If there's anything we've learned from the American spins on Dragonball, Speed Racer, Evangelion, The Last Airbender, Akira, and Death Note, it's that Hollywood is very, very fond of casting white actors as characters of color. As problematic a trend as that is, The Nerds of Color's Keith Chow explained to me, Johansson's casting isn't all that surprising, especially considering this Ghost In The Shell is probably going to be very Americanized.
"It's also tricky because any instance of cross-cultural adaptation will be complicated," Chow told me. "The fact that this is a Hollywood movie in English automatically means elements of the original anime will be fundamentally changed."
Chow has a point. As far as anime go, Ghost In The Shell is one whose plots and character are deeply rooted in Japan's identity as a rapidly-changing, technologically-advanced nation. While the series' plot involves police hunting down cyber criminals, Major's story often focuses on her identity as a cyborg straddling the gap between traditional humanity and the cybernetic future.
Out of all of Ghost In The Shell's controversial themes, its commentary on the evolution of human gender and sexuality is easily the most eye-catching. Like many anime before it, the series featured sexually-charged imagery of women's bodies that were meant to titillate viewers, but in many cases, the sexuality was used as a narrative tool to challenge viewers' understandings of humanity.
In her series critiquing Ghost In The Shell's objectification of Major's body, writer Claire Napier declared that one of the series' strengths was its exploration of its main character's gender and sex in a world where her body was literally an object she was free to reject, rebuild, and customize.
"The Major has been given new bodies as she ages, at age-appropriate intervals," Napier argued. "What’s your image of yourself? Can you disengage from what you’ve been given?"
Unlike many of Ghost In The Shell's characters, Major lives with a fully prosthetic body inhabited by her ghost, a digital copy of her mind.

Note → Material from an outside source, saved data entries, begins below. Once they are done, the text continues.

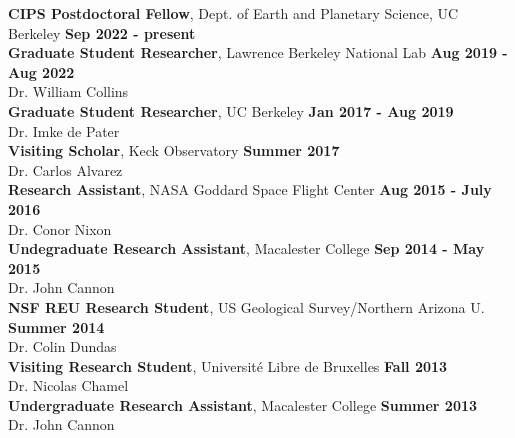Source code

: \documentclass[margin, 10pt]{res} %
\newcommand\tab[1][1cm]{\hspace*{#1}}
\begin{document}
\begin{resume}
{\bf CIPS Postdoctoral Fellow}, Dept. of Earth and Planetary Science, UC Berkeley \hfill {\bf
  Sep 2022 - present} \\
{\bf Graduate Student Researcher}, Lawrence Berkeley National Lab \hfill {\bf
  Aug 2019 - Aug 2022} \\
 \tab {\it Adviser:} Dr. William Collins \\
{\bf Graduate Student Researcher}, UC Berkeley \hfill {\bf
  Jan 2017 - Aug 2019} \\
\tab {\it Adviser:} Dr. Imke de Pater \\
{\bf Visiting Scholar}, Keck Observatory \hfill {\bf
  Summer 2017} \\
\tab {\it Adviser:} Dr. Carlos Alvarez \\
{\bf Research Assistant}, NASA Goddard Space Flight Center \hfill {\bf
  Aug 2015 - July 2016} \\
\tab {\it Adviser:} Dr. Conor Nixon \\
{\bf Undegraduate Research Assistant}, Macalester College \hfill {\bf Sep
2014 - May 2015} \\
\tab {\it Adviser:} Dr. John Cannon \\
{\bf NSF REU Research Student}, US Geological Survey/Northern Arizona U. \hfill {\bf Summer 2014} \\
\tab {\it Adviser:} Dr. Colin Dundas \\
{\bf Visiting Research Student}, Universit\'e Libre de Bruxelles
\hfill {\bf Fall 2013} \\
\tab {\it Adviser:} Dr. Nicolas Chamel \\
{\bf Undergraduate Research Assistant}, Macalester College \hfill
{\bf Summer 2013} \\
\tab {\it Adviser:} Dr. John Cannon \\




\end{resume}
\end{document}
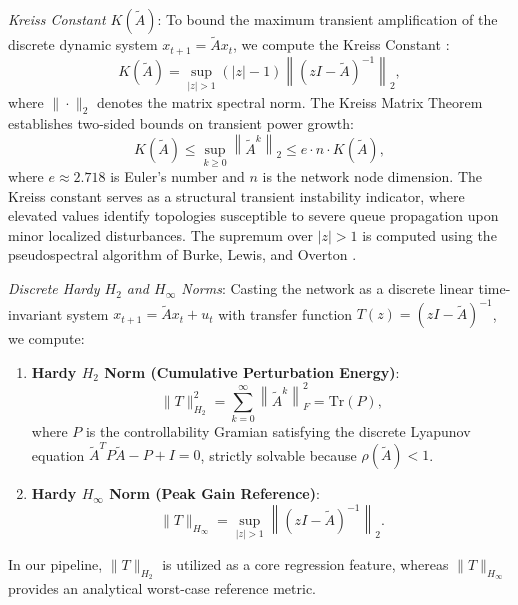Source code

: \documentclass[journal]{IEEEtran}
\begin{document}
\textit{Kreiss Constant $K(\tilde{A})$}: To bound the maximum transient amplification of the discrete dynamic system $x_{t+1} = \tilde{A} x_t$, we compute the Kreiss Constant \cite{Kreiss1962}:
\begin{equation}
K(\tilde{A}) = \sup_{|z| > 1} (|z| - 1) \left\| (zI - \tilde{A})^{-1} \right\|_2,
\end{equation}
where $\|\cdot\|_2$ denotes the matrix spectral norm. The Kreiss Matrix Theorem establishes two-sided bounds on transient power growth:
\begin{equation}
K(\tilde{A}) \le \sup_{k \ge 0} \left\| \tilde{A}^k \right\|_2 \le e \cdot n \cdot K(\tilde{A}),
\end{equation}
where $e \approx 2.718$ is Euler's number and $n$ is the network node dimension. The Kreiss constant serves as a structural transient instability indicator, where elevated values identify topologies susceptible to severe queue propagation upon minor localized disturbances. The supremum over $|z| > 1$ is computed using the pseudospectral algorithm of Burke, Lewis, and Overton \cite{Burke2003}.

\textit{Discrete Hardy $H_2$ and $H_\infty$ Norms}: Casting the network as a discrete linear time-invariant system $x_{t+1} = \tilde{A} x_t + u_t$ with transfer function $T(z) = (zI - \tilde{A})^{-1}$, we compute:
\begin{enumerate}
    \item \textbf{Hardy $H_2$ Norm (Cumulative Perturbation Energy)}:
    \begin{equation}
    \|T\|_{H_2}^2 = \sum_{k=0}^{\infty} \left\| \tilde{A}^k \right\|_F^2 = \text{Tr}(P),
    \end{equation}
    where $P$ is the controllability Gramian satisfying the discrete Lyapunov equation $\tilde{A}^T P \tilde{A} - P + I = 0$, strictly solvable because $\rho(\tilde{A}) < 1$.
    \item \textbf{Hardy $H_\infty$ Norm (Peak Gain Reference)}:
    \begin{equation}
    \|T\|_{H_\infty} = \sup_{|z| > 1} \left\| (zI - \tilde{A})^{-1} \right\|_2.
    \end{equation}
\end{enumerate}
In our pipeline, $\|T\|_{H_2}$ is utilized as a core regression feature, whereas $\|T\|_{H_\infty}$ provides an analytical worst-case reference metric.
\end{document}
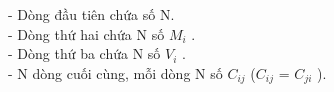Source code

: - Dòng đầu tiên chứa số N.   
\\   - Dòng thứ hai chứa N số $M_{i}$   .   
\\   - Dòng thứ ba chứa N số $V_{i}$   .   
\\   - N dòng cuối cùng, mỗi dòng N số $C_{ij}$   ($C_{ij}$   = $C_{ji}$   ).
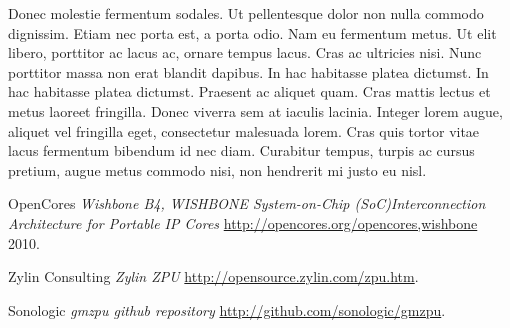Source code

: \documentclass[a4paper,twocolumn,12pt]{article}
\begin{document}
Donec molestie fermentum sodales. Ut pellentesque dolor non nulla commodo dignissim. Etiam nec porta est, a porta odio. Nam eu fermentum metus. Ut elit libero, porttitor ac lacus ac, ornare tempus lacus. Cras ac ultricies nisi. Nunc porttitor massa non erat blandit dapibus. In hac habitasse platea dictumst. In hac habitasse platea dictumst. Praesent ac aliquet quam. Cras mattis lectus et metus laoreet fringilla. Donec viverra sem at iaculis lacinia. Integer lorem augue, aliquet vel fringilla eget, consectetur malesuada lorem. Cras quis tortor vitae lacus fermentum bibendum id nec diam. Curabitur tempus, turpis ac cursus pretium, augue metus commodo nisi, non hendrerit mi justo eu nisl. 

\begin{thebibliography}{9}

 OpenCores \emph{Wishbone B4, WISHBONE System-on-Chip (SoC)Interconnection Architecture for Portable IP Cores} \url{http://opencores.org/opencores,wishbone} 2010.

 Zylin Consulting \emph{Zylin ZPU} \url{http://opensource.zylin.com/zpu.htm}.

 Sonologic \emph{gmzpu github repository} \url{http://github.com/sonologic/gmzpu}.

\end{thebibliography}
\end{document}
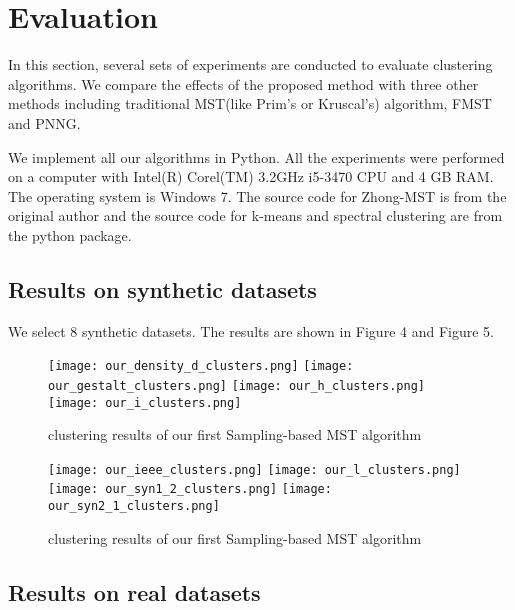 \section{Evaluation}
	In this section, several sets of experiments are conducted to evaluate clustering algorithms. We compare the effects of the proposed method with three other methods including traditional MST(like Prim's or Kruscal's) algorithm, FMST\cite{zhong2015} and PNNG\cite{Jothi2018}. 

	We implement all our algorithms in Python. All the experiments were performed on a computer with Intel(R) Corel(TM) 3.2GHz i5-3470 CPU and 4 GB RAM. The operating system is Windows 7. The source code for Zhong-MST is from the original author and the source code for k-means and spectral clustering are from the python package.
	\subsection{Results on synthetic datasets}
		We select 8 synthetic datasets. The results are shown in Figure 4 and Figure 5.
	
		\begin{figure}[!t]
	        \centering
	        \texttt{[image: our\_density\_d\_clusters.png]}
	        \texttt{[image: our\_gestalt\_clusters.png]}
	        \texttt{[image: our\_h\_clusters.png]}
	        \texttt{[image: our\_i\_clusters.png]}
	        \caption{clustering results of our first Sampling-based MST algorithm}
	    \end{figure}

	    \begin{figure}[!t]
	        \centering
	        \texttt{[image: our\_ieee\_clusters.png]}
	        \texttt{[image: our\_l\_clusters.png]}
	        \texttt{[image: our\_syn1\_2\_clusters.png]}
	        \texttt{[image: our\_syn2\_1\_clusters.png]}
	        \caption{clustering results of our first Sampling-based MST algorithm}
	    \end{figure}

	\subsection{Results on real datasets}
		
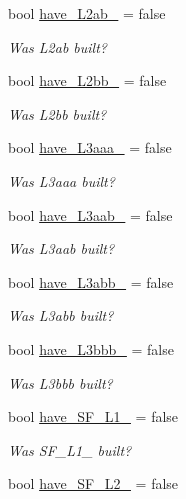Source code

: \begin{DoxyCompactItemize}
bool \mbox{\hyperlink{classforte_1_1_r_d_ms_ac18177564e1c68ad4af6ae2b621c2348}{have\+\_\+\+L2ab\+\_\+}} = false
\begin{DoxyCompactList}\small\item\em Was L2ab built? \end{DoxyCompactList}\item 
bool \mbox{\hyperlink{classforte_1_1_r_d_ms_a05ea335cbdcdcda00943acb85677f0ad}{have\+\_\+\+L2bb\+\_\+}} = false
\begin{DoxyCompactList}\small\item\em Was L2bb built? \end{DoxyCompactList}\item 
bool \mbox{\hyperlink{classforte_1_1_r_d_ms_a0bcb1ccc87a150448d6fae1e79354ed4}{have\+\_\+\+L3aaa\+\_\+}} = false
\begin{DoxyCompactList}\small\item\em Was L3aaa built? \end{DoxyCompactList}\item 
bool \mbox{\hyperlink{classforte_1_1_r_d_ms_a651a2a38f4d0d6218366ab95e2a1f120}{have\+\_\+\+L3aab\+\_\+}} = false
\begin{DoxyCompactList}\small\item\em Was L3aab built? \end{DoxyCompactList}\item 
bool \mbox{\hyperlink{classforte_1_1_r_d_ms_acec3a86c1d43368d431eb23b442b4ccb}{have\+\_\+\+L3abb\+\_\+}} = false
\begin{DoxyCompactList}\small\item\em Was L3abb built? \end{DoxyCompactList}\item 
bool \mbox{\hyperlink{classforte_1_1_r_d_ms_ae4af2d63e004c9f6cab2e6b4ba62ceed}{have\+\_\+\+L3bbb\+\_\+}} = false
\begin{DoxyCompactList}\small\item\em Was L3bbb built? \end{DoxyCompactList}\item 
bool \mbox{\hyperlink{classforte_1_1_r_d_ms_a531174d4085e6c5eb221c77c40c01c3f}{have\+\_\+\+S\+F\+\_\+\+L1\+\_\+}} = false
\begin{DoxyCompactList}\small\item\em Was S\+F\+\_\+\+L1\+\_\+ built? \end{DoxyCompactList}\item 
bool \mbox{\hyperlink{classforte_1_1_r_d_ms_a87658c82f2376ee9d140449a03e2d166}{have\+\_\+\+S\+F\+\_\+\+L2\+\_\+}} = false

\end{DoxyCompactItemize}

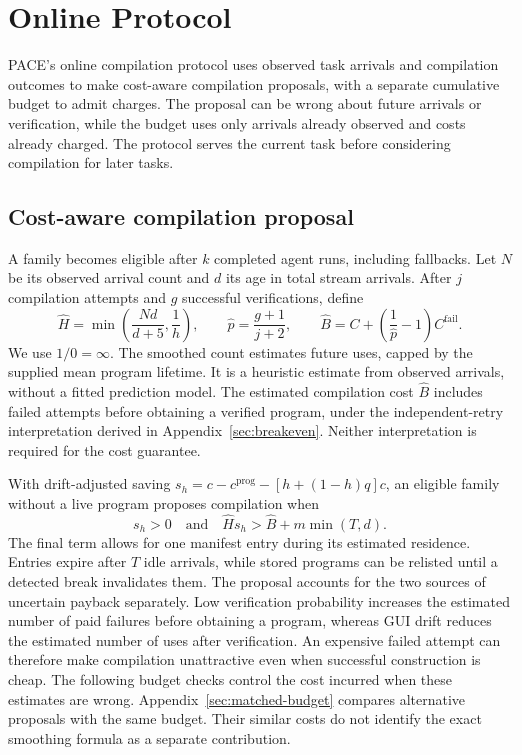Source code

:\section{Online Protocol}
\label{sec:policy}

PACE's online compilation protocol uses observed task arrivals and compilation outcomes to make cost-aware compilation proposals, with a separate cumulative budget to admit charges.
The proposal can be wrong about future arrivals or verification, while the budget uses only arrivals already observed and costs already charged.
The protocol serves the current task before considering compilation for later tasks.

\subsection{Cost-aware compilation proposal}
\label{sec:fullpolicy}

A family becomes eligible after $k$ completed agent runs, including fallbacks.
Let $N$ be its observed arrival count and $d$ its age in total stream arrivals.
After $j$ compilation attempts and $g$ successful verifications, define
\begin{equation}
\hat H=\min\!\left(\frac{Nd}{d+5},\frac1h\right),\qquad
\hat p=\frac{g+1}{j+2},\qquad
\hat B=C+\left(\frac1{\hat p}-1\right)C^{\mathrm{fail}}.
\label{eq:estimated-price}
\end{equation}
We use $1/0=\infty$.
The smoothed count estimates future uses, capped by the supplied mean program lifetime.
It is a heuristic estimate from observed arrivals, without a fitted prediction model.
The estimated compilation cost $\hat B$ includes failed attempts before obtaining a verified program, under the independent-retry interpretation derived in Appendix~\ref{sec:breakeven}.
Neither interpretation is required for the cost guarantee.

With drift-adjusted saving $s_h=c-c^{\mathrm{prog}}-[h+(1-h)q]c$, an eligible family without a live program proposes compilation when
\begin{equation}
s_h>0\quad\text{and}\quad\hat Hs_h>\hat B+m\min(T,d).
\label{eq:trigger}
\end{equation}
The final term allows for one manifest entry during its estimated residence.
Entries expire after $T$ idle arrivals, while stored programs can be relisted until a detected break invalidates them.
The proposal accounts for the two sources of uncertain payback separately.
Low verification probability increases the estimated number of paid failures before obtaining a program, whereas GUI drift reduces the estimated number of uses after verification.
An expensive failed attempt can therefore make compilation unattractive even when successful construction is cheap.
The following budget checks control the cost incurred when these estimates are wrong.
Appendix~\ref{sec:matched-budget} compares alternative proposals with the same budget.
Their similar costs do not identify the exact smoothing formula as a separate contribution.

Over the course of the series, Major is repeatedly questioned as to why she's continuously chosen sexualized, female shells despite the disadvantages that come along with them. When asked why she doesn't opt for a bigger, stronger, male shell, her answer is simple.
"This body’s always suited me," she says. "No other will do.”
The original Ghost In The Shell unpacked questions about identity, individuality, and what it meant to be a "real" person all while telling the story of a woman of color trying to save the world. The story was not without its problematic elements, but they were the types of issues that could be addressed intelligently in a big-budget, studio-backed film.
The American Ghost In The Shell could still touch on what made the original series so interesting, but only by using actors of color to literally act as shells for Johansson's ghost to accessorize herself with. Instead of casting an actual Japanese woman, the film stars a white woman made to look vaguely Asian while also rocking some of those funky streaks in her hair to let you know how cool she is.
"Honestly, ScarJo's casting isn't more or less egregious than other examples of whitewashing," Keith Chow told me. "In a vacuum, I'm indifferent to the casting, but we don't live in a vacuum and it's hard to ignore the pattern of whitewashing POC, and specifically Asian characters."